Building the confidence interval

We found \(\hat{p}_T - \hat{p}_C = .13\) and SE = .095


\[ \begin{align} \textrm{CI} &= \textrm{point estimate} \pm \textrm{margin of error}\\ &= \textrm{point estimate} \pm \, z^* \cdot SE \\ &= .13 \pm 1.96(.095) \\ &= .13 \pm .1862 \\ &= (-.0562, .3162) \end{align} \] Where did this \(z^*\) come from?
Interpret what this interval tells us.

Visualizing the confidence interval

openintro::normTail(m=.13, s=.095, M= c(-.056, .316))

Fish Oil Benefits

A five-year experiment was conducted to evaluate the effectiveness of n-3 fatty acid supplements (fish oils) on reducing heart attacks.

heart attack no event Total
fish oil 145 12788 12933
placebo 200 12738 12938

Test statistic

We’re interested in the difference of two proportions

\[\hat{p}_{1} = \frac{145}{12933} = 0.0112\] \[\hat{p}_{2} = \frac{200}{12938} = 0.0155\] \[ \hat{p}_{1} - \hat{p}_{2} = 0.0112-0.0155 = -0.0043 \] Is this observed difference significant? Or is it the result of random variation?

Hypothesis Test

  • Null hypothesis: there is no difference between the two groups \[ H_0: p_1 - p_2 = 0 \]

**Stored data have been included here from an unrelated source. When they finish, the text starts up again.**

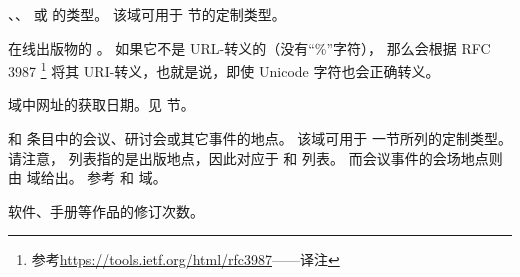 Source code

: \begin{fieldlist}
、、 或  的类型。
该域可用于  节的定制类型。




在线出版物的 。
如果它不是 URL-转义的（没有“\%”字符），
那么会根据 RFC 3987 \footnote{
	参考\url{https://tools.ietf.org/html/rfc3987}——译注}
将其 URI-转义，也就是说，即使 Unicode 字符也会正确转义。




 域中网址的获取日期。见  节。




 和  条目中的会议、研讨会或其它事件的地点。
该域可用于  一节所列的定制类型。
请注意， 列表指的是出版地点，因此对应于  和  列表。
而会议事件的会场地点则由  域给出。
参考  和  域。




软件、手册等作品的修订次数。



\end{fieldlist}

  • Alternative hypothesis: patients that took the fish oil supplement had a reduced rate of heart attack \[ H_A: p_1 - p_2 < 0 \]

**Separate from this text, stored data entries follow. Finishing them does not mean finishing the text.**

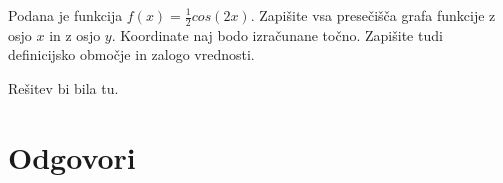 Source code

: \begin{vaja}
  Podana je funkcija $f(x) = \frac{1}{2} cos(2x)$. Zapišite vsa presečišča grafa funkcije z osjo $x$ in z osjo $y$. Koordinate naj bodo izračunane točno. Zapišite tudi definicijsko območje in zalogo vrednosti. 

  \begin{odgovor}
    Rešitev bi bila tu.
  \end{odgovor}
\end{vaja}




\section{Odgovori}
\label{sec:sincos-odgovori}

  • Special case: when \(H_0\) is that the proportions are equal, we use a pooled proportion to check conditions and find SE.

Verify conditions for the model

  • Independent? Yes, this was a randomized study

  • Large enough sample size? Use pooled proportion.

\[ \begin{align} \hat{p}_{\mbox{pool}} = \frac{ \mbox{number of successes}}{\mbox{number of cases}} &=\frac{\hat{p}_1 n_1 + \hat{p}_2 n_2}{n_1 + n_2}\\ &= \frac{145 + 200}{25871} \end{align} \]

\[ \hat{p}_{\mbox{pool}} = 0.0133 \]

Sample Size, continued

Use pooled proportion \(\hat{p}_\mbox{pool}\) written simply as \(\hat{p}\)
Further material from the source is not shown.